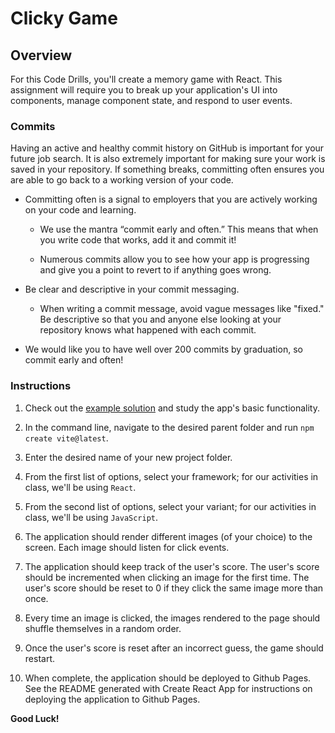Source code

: # Clicky Game

## Overview

For this Code Drills, you'll create a memory game with React. This assignment will require you to break up your application's UI into components, manage component state, and respond to user events.

### Commits

Having an active and healthy commit history on GitHub is important for your future job search. It is also extremely important for making sure your work is saved in your repository. If something breaks, committing often ensures you are able to go back to a working version of your code.

* Committing often is a signal to employers that you are actively working on your code and learning.

  * We use the mantra “commit early and often.”  This means that when you write code that works, add it and commit it!

  * Numerous commits allow you to see how your app is progressing and give you a point to revert to if anything goes wrong.

* Be clear and descriptive in your commit messaging.

  * When writing a commit message, avoid vague messages like "fixed." Be descriptive so that you and anyone else looking at your repository knows what happened with each commit.

* We would like you to have well over 200 commits by graduation, so commit early and often!



### Instructions

1. Check out the [example solution](https://clicky-game.netlify.com/) and study the app's basic functionality.

2. In the command line, navigate to the desired parent folder and run `npm create vite@latest`.

3. Enter the desired name of your new project folder.

4. From the first list of options, select your framework; for our activities in class, we'll be using `React`.

5. From the second list of options, select your variant; for our activities in class, we'll be using `JavaScript`.

6. The application should render different images (of your choice) to the screen. Each image should listen for click events.

7. The application should keep track of the user's score. The user's score should be incremented when clicking an image for the first time. The user's score should be reset to 0 if they click the same image more than once.

8. Every time an image is clicked, the images rendered to the page should shuffle themselves in a random order.

9. Once the user's score is reset after an incorrect guess, the game should restart.

10. When complete, the application should be deployed to Github Pages. See the README generated with Create React App for instructions on deploying the application to Github Pages.


**Good Luck!**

○ ○ ○

--- Task goal ---
Set down exactly the lines running from the beginning of the entries above to the line that contains "### Commits", including both, and leave out pictures.

--- Written solution ---
Source code

: # Clicky Game

## Overview

For this Code Drills, you'll create a memory game with React. This assignment will require you to break up your application's UI into components, manage component state, and respond to user events.

### Commits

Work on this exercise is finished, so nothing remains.